Research Applications
Pain Research: Substance P is a fundamental model peptide for studying the neurobiology of pain, particularly chronic pain states like neuropathic pain and migraine. Research focuses on understanding central sensitization and developing NK-1 receptor antagonists as novel analgesics.
Inflammation and Immunology: Investigations explore its role as a mediator of neurogenic inflammation in conditions such as asthma, inflammatory bowel disease, rheumatoid arthritis, and psoriasis. Studies examine how neuro-immune interactions exacerbate or modulate inflammatory responses.
Psychiatry and Neurology: Research assesses the involvement of Substance P in stress-related disorders, major depression, and anxiety. Clinical trials have evaluated NK-1 receptor antagonists as potential antidepressants and anti-emetics, particularly for chemotherapy-induced nausea.
Gastroenterology: Studies investigate its role in regulating gut motility, secretion, and visceral hypersensitivity, relevant to disorders like irritable bowel syndrome (IBS) and inflammatory bowel disease (IBD).
Oncology Research: Substance P has been studied for its role in cancer progression, as it can promote angiogenesis, cell proliferation, and metastasis in some tumors. Conversely, Substance P conjugated to cytotoxic agents is explored for targeted cancer therapy due to the overexpression of NK-1 receptors on certain cancer cells.
Dermatology: Research focuses on its contribution to inflammatory skin conditions like psoriasis and atopic dermatitis, where it influences itch (pruritus) and neurogenic inflammation.
Safety & Side Effects
As an endogenous neurotransmitter, Substance P itself is not typically administered therapeutically. Safety data primarily come from studies of its physiological effects and from research on NK-1 receptor antagonists. Based on its known actions, theoretical or research-induced effects from exogenous administration could include: localized flushing, edema, and pain at injection site (due to neurogenic inflammation); hypotension; increased gastrointestinal motility and secretion; and potential exacerbation of inflammatory conditions. In central administration studies in animals, it can induce behavioral changes such as grooming and scratching. There are no established chronic toxicity profiles for exogenous Substance P administration. Anecdotal reports from research contexts are extremely limited.
Dosage Information
Disclaimer: The following information is derived from preclinical animal and human research studies only. It does not constitute dosing guidelines for human use.
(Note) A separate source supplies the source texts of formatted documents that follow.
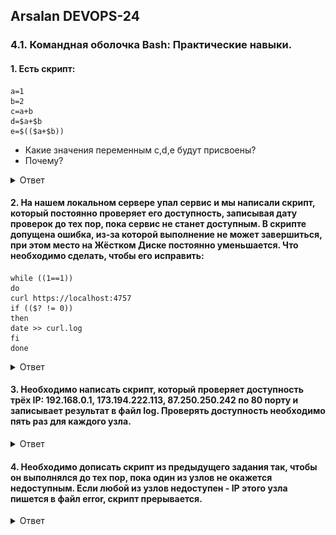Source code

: ## Arsalan DEVOPS-24

### 4.1. Командная оболочка Bash: Практические навыки. 

#### 1. Есть скрипт:
``` 
a=1
b=2
c=a+b
d=$a+$b
e=$(($a+$b))
```
* Какие значения переменным c,d,e будут присвоены?
* Почему?

<details>
<summary>Ответ</summary>

![](41/4.1.1.png)
</details>

#### 2. На нашем локальном сервере упал сервис и мы написали скрипт, который постоянно проверяет его доступность, записывая дату проверок до тех пор, пока сервис не станет доступным. В скрипте допущена ошибка, из-за которой выполнение не может завершиться, при этом место на Жёстком Диске постоянно уменьшается. Что необходимо сделать, чтобы его исправить:
```
while ((1==1))
do
curl https://localhost:4757
if (($? != 0))
then
date >> curl.log
fi
done
```

<details>
<summary>Ответ</summary>

```commandline
#!/usr/bin/env bash

while ((1==1))
do
 curl -I http://localhost:4757
 if (($? != 0));
   then
     date >> curl.log
   else
     exit
 fi
done
```
</details>

#### 3. Необходимо написать скрипт, который проверяет доступность трёх IP: 192.168.0.1, 173.194.222.113, 87.250.250.242 по 80 порту и записывает результат в файл log. Проверять доступность необходимо пять раз для каждого узла.

<details>
<summary>Ответ</summary>

![](41/4.1.3.png)
</details>

#### 4. Необходимо дописать скрипт из предыдущего задания так, чтобы он выполнялся до тех пор, пока один из узлов не окажется недоступным. Если любой из узлов недоступен - IP этого узла пишется в файл error, скрипт прерывается.
<details>
<summary>Ответ</summary>

`Для тестирования скрипта с имитировал не достопность одного хоста,закрыл на файрволе исходящие до 87.250.250.242`

![](41/4.1.4_1.png)
![](41/4.1.4_2.png)
</details>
In research settings, administration varies widely by model. In animal studies (e.g., rodents), Substance P is often administered via intracerebroventricular (ICV), intrathecal, or subcutaneous routes to study central and peripheral effects. Doses range from nanomolar to micromolar concentrations per injection (e.g., 1-10 nmol ICV in rats). In limited human experimental studies involving intradermal or topical application to induce local inflammation, doses are in the picomole to nanomole range. Frequency is typically acute or short-term bolus administration to elicit a specific physiological response, rather than chronic dosing protocols.
References
Pernow, B. Substance P. Pharmacological Reviews, 1983, 35(2), 85-141.
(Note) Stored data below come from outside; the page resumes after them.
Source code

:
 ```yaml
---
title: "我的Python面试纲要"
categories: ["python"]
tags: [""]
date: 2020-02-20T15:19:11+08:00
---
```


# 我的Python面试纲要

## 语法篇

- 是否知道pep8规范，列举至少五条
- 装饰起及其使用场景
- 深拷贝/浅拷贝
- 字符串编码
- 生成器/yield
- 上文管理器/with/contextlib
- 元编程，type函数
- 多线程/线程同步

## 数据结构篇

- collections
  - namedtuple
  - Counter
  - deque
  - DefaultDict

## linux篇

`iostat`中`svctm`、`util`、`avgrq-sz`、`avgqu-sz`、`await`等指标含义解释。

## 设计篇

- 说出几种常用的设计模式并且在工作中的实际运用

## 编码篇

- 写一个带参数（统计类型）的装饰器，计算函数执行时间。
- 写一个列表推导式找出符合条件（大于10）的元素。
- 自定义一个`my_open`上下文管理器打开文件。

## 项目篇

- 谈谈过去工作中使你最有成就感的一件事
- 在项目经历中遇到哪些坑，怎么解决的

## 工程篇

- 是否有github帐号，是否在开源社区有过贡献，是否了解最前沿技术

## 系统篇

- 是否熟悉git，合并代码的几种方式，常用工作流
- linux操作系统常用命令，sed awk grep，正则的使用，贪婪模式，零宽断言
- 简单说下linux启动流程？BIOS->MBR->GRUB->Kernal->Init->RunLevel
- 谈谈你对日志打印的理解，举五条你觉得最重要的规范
Maggi, C.A. The mammalian tachykinin receptors. General Pharmacology, 1995, 26(5), 911-944.
O'Connor, T.M., et al. The role of substance P in inflammatory disease. Journal of Cellular Physiology, 2004, 201(2), 167-180.
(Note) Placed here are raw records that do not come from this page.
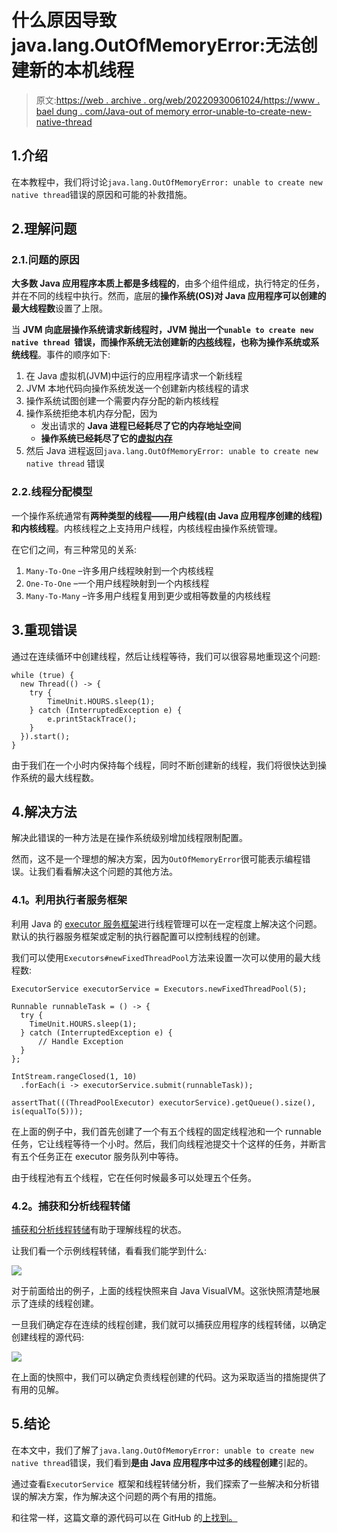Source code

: # 什么原因导致 java.lang.OutOfMemoryError:无法创建新的本机线程

> 原文:[https://web . archive . org/web/20220930061024/https://www . bael dung . com/Java-out of memory error-unable-to-create-new-native-thread](https://web.archive.org/web/20220930061024/https://www.baeldung.com/java-outofmemoryerror-unable-to-create-new-native-thread)

## 1.介绍

在本教程中，我们将讨论`java.lang.OutOfMemoryError: unable to create new native thread`错误的原因和可能的补救措施。

## 2.理解问题

### 2.1.问题的原因

**大多数 Java 应用程序本质上都是多线程的**，由多个组件组成，执行特定的任务，并在不同的线程中执行。然而，底层的**操作系统(OS)对 Java 应用程序可以创建的最大线程数**设置了上限。

当 **JVM 向底层操作系统请求新线程时，JVM 抛出一个`unable to create new native thread `错误，而操作系统无法创建新的[内核](/web/20220627170439/https://www.baeldung.com/cs/os-kernel)线程，也称为操作系统或系统线程**。事件的顺序如下:

1.  在 Java 虚拟机(JVM)中运行的应用程序请求一个新线程
2.  JVM 本地代码向操作系统发送一个创建新内核线程的请求
3.  操作系统试图创建一个需要内存分配的新内核线程
4.  操作系统拒绝本机内存分配，因为
    *   发出请求的 **Java 进程已经耗尽了它的内存地址空间**
    *   **操作系统已经耗尽了它的[虚拟内存](/web/20220627170439/https://www.baeldung.com/cs/virtual-memory)**
5.  然后 Java 进程返回`java.lang.OutOfMemoryError: unable to create new native thread` 错误

### 2.2.线程分配模型

一个操作系统通常有**两种类型的线程——用户线程(由 Java 应用程序创建的线程)和内核线程**。内核线程之上支持用户线程，内核线程由操作系统管理。

在它们之间，有三种常见的关系:

1.  `Many-To-One` –许多用户线程映射到一个内核线程
2.  `One-To-One` –一个用户线程映射到一个内核线程
3.  `Many-To-Many` –许多用户线程复用到更少或相等数量的内核线程

## 3.重现错误

通过在连续循环中创建线程，然后让线程等待，我们可以很容易地重现这个问题:

```
while (true) {
  new Thread(() -> {
    try {
        TimeUnit.HOURS.sleep(1);     
    } catch (InterruptedException e) {
        e.printStackTrace();
    }
  }).start();
}
```

由于我们在一个小时内保持每个线程，同时不断创建新的线程，我们将很快达到操作系统的最大线程数。

## 4.解决方法

解决此错误的一种方法是在操作系统级别增加线程限制配置。

然而，这不是一个理想的解决方案，因为`OutOfMemoryError`很可能表示编程错误。让我们看看解决这个问题的其他方法。

### **4.1。利用执行者服务框架**

利用 Java 的 [executor 服务框架](/web/20220627170439/https://www.baeldung.com/java-executor-service-tutorial)进行线程管理可以在一定程度上解决这个问题。默认的执行器服务框架或定制的执行器配置可以控制线程的创建。

我们可以使用`Executors#newFixedThreadPool`方法来设置一次可以使用的最大线程数:

```
ExecutorService executorService = Executors.newFixedThreadPool(5);

Runnable runnableTask = () -> {
  try {
    TimeUnit.HOURS.sleep(1);
  } catch (InterruptedException e) {
      // Handle Exception
  }
};

IntStream.rangeClosed(1, 10)
  .forEach(i -> executorService.submit(runnableTask));

assertThat(((ThreadPoolExecutor) executorService).getQueue().size(), is(equalTo(5)));
```

在上面的例子中，我们首先创建了一个有五个线程的固定线程池和一个 runnable 任务，它让线程等待一个小时。然后，我们向线程池提交十个这样的任务，并断言有五个任务正在 executor 服务队列中等待。

由于线程池有五个线程，它在任何时候最多可以处理五个任务。

### **4.2。捕获和分析线程转储**

[捕获和分析线程转储](/web/20220627170439/https://www.baeldung.com/java-thread-dump)有助于理解线程的状态。

让我们看一个示例线程转储，看看我们能学到什么:

[![](img/6b5aaad01967dd8987a17b2960ab4c96.png)](/web/20220627170439/https://www.baeldung.com/wp-content/uploads/2020/06/VisualVMThreadDump.png)

对于前面给出的例子，上面的线程快照来自 Java VisualVM。这张快照清楚地展示了连续的线程创建。

一旦我们确定存在连续的线程创建，我们就可以捕获应用程序的线程转储，以确定创建线程的源代码:

[![](img/8fe039e16a1a1957e20fbe99e50dae11.png)](/web/20220627170439/https://www.baeldung.com/wp-content/uploads/2020/06/ThreadDumpSourceCode.png)

在上面的快照中，我们可以确定负责线程创建的代码。这为采取适当的措施提供了有用的见解。

## 5.结论

在本文中，我们了解了`java.lang.OutOfMemoryError: unable to create new native thread`错误，我们看到**是由 Java 应用程序中过多的线程创建**引起的。

通过查看`ExecutorService `框架和线程转储分析，我们探索了一些解决和分析错误的解决方案，作为解决这个问题的两个有用的措施。

和往常一样，这篇文章的源代码可以在 GitHub 的[上找到。](https://web.archive.org/web/20220627170439/https://github.com/eugenp/tutorials/tree/master/core-java-modules/core-java-jvm)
De Felipe, C., et al. Altered nociception, analgesia and aggression in mice lacking the receptor for substance P. Nature, 1998, 392(6674), 394-397.
Kramer, M.S., et al. Distinct mechanism for antidepressant activity by blockade of central substance P receptors. Science, 1998, 281(5383), 1640-1645.
Steinhoff, M.S., et al. Tachykinins and their receptors: contributions to physiological control and the mechanisms of disease. Physiological Reviews, 2014, 94(1), 265-301.
Harrison, S., & Geppetti, P. Substance P. The International Journal of Biochemistry & Cell Biology, 2001, 33(6), 555-576.